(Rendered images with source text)
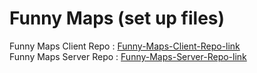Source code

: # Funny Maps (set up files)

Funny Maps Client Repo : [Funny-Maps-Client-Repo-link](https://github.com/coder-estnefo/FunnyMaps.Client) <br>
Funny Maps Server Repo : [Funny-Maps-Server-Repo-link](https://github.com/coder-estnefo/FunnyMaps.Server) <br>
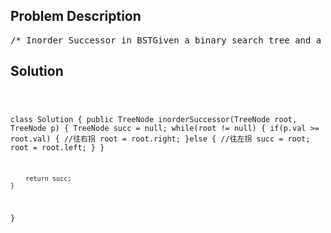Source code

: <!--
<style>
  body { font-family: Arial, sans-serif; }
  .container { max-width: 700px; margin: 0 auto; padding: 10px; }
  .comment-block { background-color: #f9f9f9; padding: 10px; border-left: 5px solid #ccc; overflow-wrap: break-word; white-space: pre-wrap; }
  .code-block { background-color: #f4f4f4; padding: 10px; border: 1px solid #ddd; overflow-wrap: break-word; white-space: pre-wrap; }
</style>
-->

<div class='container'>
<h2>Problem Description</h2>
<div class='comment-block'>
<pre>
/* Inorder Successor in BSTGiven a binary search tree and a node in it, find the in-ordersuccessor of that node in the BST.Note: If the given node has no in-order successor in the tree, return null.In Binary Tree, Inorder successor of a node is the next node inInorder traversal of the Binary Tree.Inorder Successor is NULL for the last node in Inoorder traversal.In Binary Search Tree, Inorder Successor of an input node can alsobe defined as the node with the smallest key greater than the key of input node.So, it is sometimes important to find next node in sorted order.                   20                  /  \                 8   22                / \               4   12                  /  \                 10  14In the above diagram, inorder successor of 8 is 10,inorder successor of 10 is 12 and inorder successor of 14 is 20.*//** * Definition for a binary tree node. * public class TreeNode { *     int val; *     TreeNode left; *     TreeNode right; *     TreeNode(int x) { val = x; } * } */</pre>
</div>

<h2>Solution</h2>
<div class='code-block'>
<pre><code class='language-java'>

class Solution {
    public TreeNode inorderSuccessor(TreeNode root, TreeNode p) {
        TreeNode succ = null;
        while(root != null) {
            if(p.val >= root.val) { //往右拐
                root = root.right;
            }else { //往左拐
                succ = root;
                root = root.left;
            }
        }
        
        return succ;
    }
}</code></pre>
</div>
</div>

* **TASK**
Write out the lines above from the one with "Funny Maps Server" through the one with "<h2>Solution</h2>", ends included, exactly; no picture goes in.

* **ANSWER TO THIS EXERCISE**
Funny Maps Server Repo : [Funny-Maps-Server-Repo-link](https://github.com/coder-estnefo/FunnyMaps.Server) <br>
Source code

: <!--
<style>
  body { font-family: Arial, sans-serif; }
  .container { max-width: 700px; margin: 0 auto; padding: 10px; }
  .comment-block { background-color: #f9f9f9; padding: 10px; border-left: 5px solid #ccc; overflow-wrap: break-word; white-space: pre-wrap; }
  .code-block { background-color: #f4f4f4; padding: 10px; border: 1px solid #ddd; overflow-wrap: break-word; white-space: pre-wrap; }
</style>
-->

<div class='container'>
<h2>Problem Description</h2>
<div class='comment-block'>
<pre>
/* Inorder Successor in BSTGiven a binary search tree and a node in it, find the in-ordersuccessor of that node in the BST.Note: If the given node has no in-order successor in the tree, return null.In Binary Tree, Inorder successor of a node is the next node inInorder traversal of the Binary Tree.Inorder Successor is NULL for the last node in Inoorder traversal.In Binary Search Tree, Inorder Successor of an input node can alsobe defined as the node with the smallest key greater than the key of input node.So, it is sometimes important to find next node in sorted order.                   20                  /  \                 8   22                / \               4   12                  /  \                 10  14In the above diagram, inorder successor of 8 is 10,inorder successor of 10 is 12 and inorder successor of 14 is 20.*//** * Definition for a binary tree node. * public class TreeNode { *     int val; *     TreeNode left; *     TreeNode right; *     TreeNode(int x) { val = x; } * } */</pre>
</div>

<h2>Solution</h2>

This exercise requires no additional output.